This January I got the disappointing news of not being selected in the lottery for the Ultra Trail du Mont Blanc (UTMB) CCC race. For ten years I have been running other exciting races that would qualify me for entry into the lottery. These other races have been immensely enjoyable in their own right. However I realise that my desire to also get in to UTMB races has influenced what races I run. How many UTMB qualifying points does a race have? Despite the hurdles it has been a great adventure to be able to enter and complete 3 UTMB series races. You can read my write ups here. However I now feel these races are getting so popular one could spend years just trying to get a place. The training is hard enough! What the UTMB is to ultras has now become what the London Marathon is to marathons. A victim of its own success where gaining an entry place becomes as big a challenge as doing the race!
My ballot disappointment in January has led me to not enter anything this year just because it is a qualifier for UTMB. Instead why not think a bit ‘outside the box’ in terms of endurance events? This spring therefore I hope to do a ‘backyard’ ultra. “The Cow Shed Backyard Ultra” starts at 12 noon on Sat 16th April on a farm in Northumberland, England. It follows the same format as the notorious “Big Dog’s Backyard Ultra” ** started by Gary ‘Lazarus’ Cantrell. The ‘backyard’ concept embodies his idiosyncratic way of designing endurance events. Lazarus is also the founder of the even more quirky ‘Barkley marathons’.

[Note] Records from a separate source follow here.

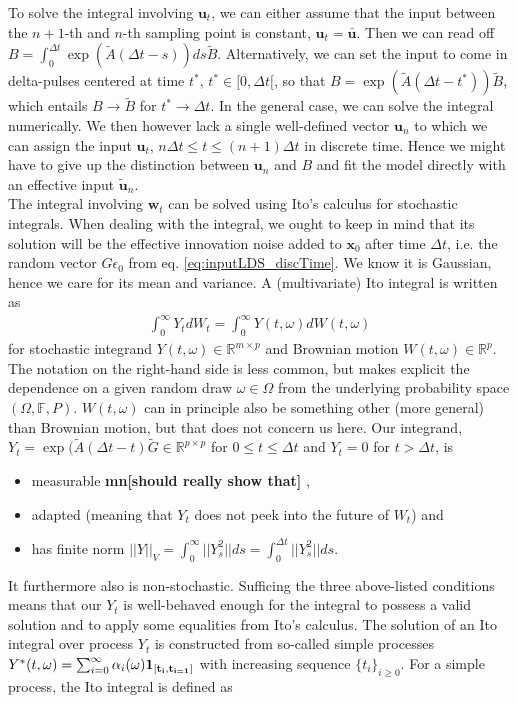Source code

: \documentclass[10pt,letterpaper]{article}
\newcommand{\mn}[1]{   {\bf \color{blue}mn[#1]}  }
\newcommand{\xb}{\mathbf{x}}
\newcommand{\ub}{\mathbf{u}}
\newcommand{\wb}{\mathbf{w}}
\begin{document}
\noindent{}To solve the integral involving $\ub_t$, we can either assume that the input between the $n+1$-th and $n$-th sampling point is constant, $\ub_t = \bar{\ub}$. Then we can read off $B = \int_0^{\Delta{}t} \exp(\tilde{A}(\Delta{}t - s)) ds \tilde{B}$. Alternatively, we can set the input to come in delta-pulses centered at time $t^*$, $t^* \in [0, \Delta{}t[$, so that $B = \exp(\tilde{A}(\Delta{}t-t^*))\tilde{B}$, which entails $B \rightarrow \tilde{B}$ for $t^* \rightarrow \Delta{}t$. In the general case, we can solve the integral numerically. We then however lack a single well-defined vector $\ub_n$ to which we can assign the input $\ub_t$, $n\Delta{}t \leq t \leq (n+1)\Delta{}t$ in discrete time. Hence we might have to give up the distinction between $\ub_n$ and $B$ and fit the model directly with an effective input $\tilde{\ub}_n$. \\
\noindent{}The integral involving $\wb_t$ can be solved using Ito's calculus for stochastic integrals. When dealing with the integral, we ought to keep in mind that its solution will be the effective innovation noise added to $\xb_0$ after time $\Delta{}t$, i.e. the random vector $G\epsilon_0$ from eq. \ref{eq:inputLDS_discTime}. We know it is Gaussian, hence we care for its mean and variance. A (multivariate) Ito integral is written as 
\begin{align}
\int_0^\infty Y_t dW_t = \int_0^\infty Y(t,\omega) dW(t,\omega)
\end{align}
for stochastic integrand $Y(t,\omega) \in \mathbb{R}^{m \times p}$ and Brownian motion $W(t,\omega) \in \mathbb{R}^p$. The notation on the right-hand side is less common, but makes explicit the dependence on a given random draw $\omega \in \Omega$ from the underlying probability space $(\Omega, \mathbb{F}, P)$. $W(t, \omega)$ can in principle also be something other (more general) than Brownian motion, but that does not concern us here. Our integrand, $Y_t = \exp(\tilde{A}(\Delta{}t - t) \tilde{G} \in \mathbb{R}^{p \times p}$ for $0 \leq t \leq \Delta{t}$ and $Y_t = 0$ for $t > \Delta{}t$, is 
\begin{itemize}
\item measurable \mn{should really show that}, 
\item adapted (meaning that $Y_t$ does not peek into the future of $W_t$) and 
\item has finite norm $|| Y ||_V = \int_0^\infty || Y_s^2 || ds = \int_0^{\Delta{}t}|| Y_s^2 || ds$.
\end{itemize} 
It furthermore also is non-stochastic. Sufficing the three above-listed conditions means that our $Y_t$ is well-behaved enough for the integral to possess a valid solution and to apply some equalities from Ito's calculus. The solution of an Ito integral over process $Y_t$ is constructed from so-called simple processes $Y^*(t,\omega) = \sum_{i=0}^\infty \alpha_i(\omega) \bf{1}_{[t_i,t_{i=1}]}$ with increasing sequence $\{t_i\}_{i\geq0}$. For a simple process, the Ito integral is defined as 
\end{document}
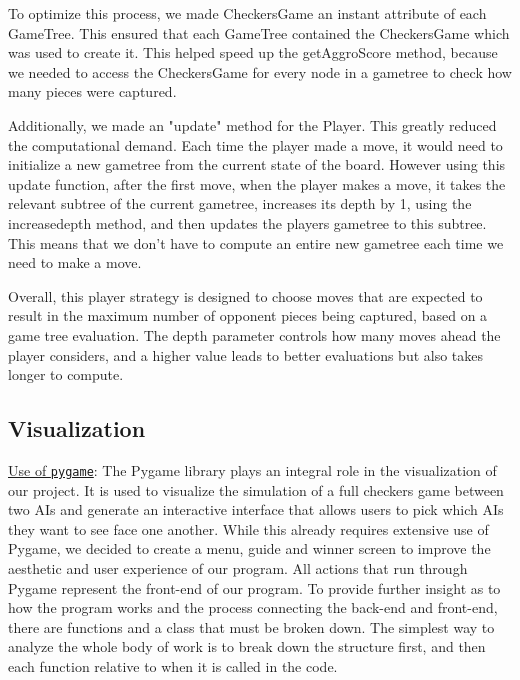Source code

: \documentclass[fontsize=11pt]{article}
\begin{document}
To optimize this process, we made CheckersGame an instant attribute of each GameTree. This ensured that each GameTree contained the CheckersGame which was used to create it. This helped speed up the getAggroScore method, because we needed to access the CheckersGame for every node in a gametree to check how many pieces were captured. 

Additionally, we made an "update" method for the Player. This greatly reduced the computational demand. Each time the player made a move, it would need to initialize a new gametree from the current state of the board. However using this update function, after the first move, when the player makes a move, it takes the relevant subtree of the current gametree, increases its depth by 1, using the increasedepth method, and then updates the players gametree to this subtree. This means that we don't have to compute an entire new gametree each time we need to make a move.  


Overall, this player strategy is designed to choose moves that are expected to result in the maximum number of opponent pieces being captured, based on a game tree evaluation. The depth parameter controls how many moves ahead the player considers, and a higher value leads to better evaluations but also takes longer to compute.
\subsection*{Visualization}



\newline

\underline{Use of \texttt{pygame}}:
The Pygame library plays an integral role in the visualization of our project. It is used to visualize the simulation of a full checkers game between two AIs and generate an interactive interface that allows users to pick which AIs they want to see face one another. While this already requires extensive use of Pygame, we decided to create a menu, guide and winner screen to improve the aesthetic and user experience of our program. All actions that run through Pygame represent the front-end of our program. To provide further insight as to how the program works and the process connecting the back-end and front-end, there are functions and a class that must be broken down. The simplest way to analyze the whole body of work is to break down the structure first, and then each function relative to when it is called in the code. 
\end{document}
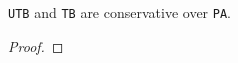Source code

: %

\begin{theorem}
    \label{tb-utb-cons}
    \texttt{UTB} and \texttt{TB} are conservative over \texttt{PA}.
\end{theorem}

\begin{proof} \end{proof}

For the ‘Cow Shed’, as with other backyard races, competitors must complete a 4.17 mile trail loop (6.7km) on the hour every hour until only 1 runner remains. The ‘Cow Shed’ also has about 150 m ascent/ descent each loop. The bell will be sounded exactly on the hour and if you fail to make the starting area before the bell rings, then you are disqualified from the event and become one of the majority who ‘Did Not Finish’ (DNF). There will be only 1 who does not receive a DNF and she/he is the winner!
How has my training been going? I have been practising running on similar terrain and same distance loops as the event will be. A mixture of farmland, single-track trail and woodland dirt tracks. Most times I have sat in the car on breaks. On its own I can complete a loop fairly comfortably in under an hour and have been generally doing 50 minute loops. This gives me 8-10 minute breaks before starting again. I can lie or sit, eat or whatever during the break time. Problem is as I tire and go slower my breaks get less. This is just when you want more rest! It sounds like the experience on the day will be quite social. Unlike normal ultras the field will not be stretched out over many kilometres as everyone still in the race is back together on the start line each hour.
During training the most I have done is 7 ‘loops’ (or ‘yards’ as they are known). Doing that same route over and over every hour you could get tired of the same views. However on each of the 7 ‘yards’ on my recent run I took the views shown in this blog. Each taken at a different point on my route each time I went round. I hope you will agree it was a scenic route.
During the event disqualification will be by either not making a loop in an hour or not starting to do another loop. Deciding not to begin a new ‘yard’ is the most common way people get knocked out. As Lazarus says ‘it’s easy until it’s not’.
4.17 miles each hour sounds an odd distance to cover but that is 100 miles (160km) in 24 hours. I have ran more than 24 hours but never at such a pace. I usually slow down considerably with stomach problems and fatigue after 10 or so hours. So it is an open question as to how many ‘yards’ I can complete. Maybe getting hourly breaks is something that changes how I cope. For better or worse!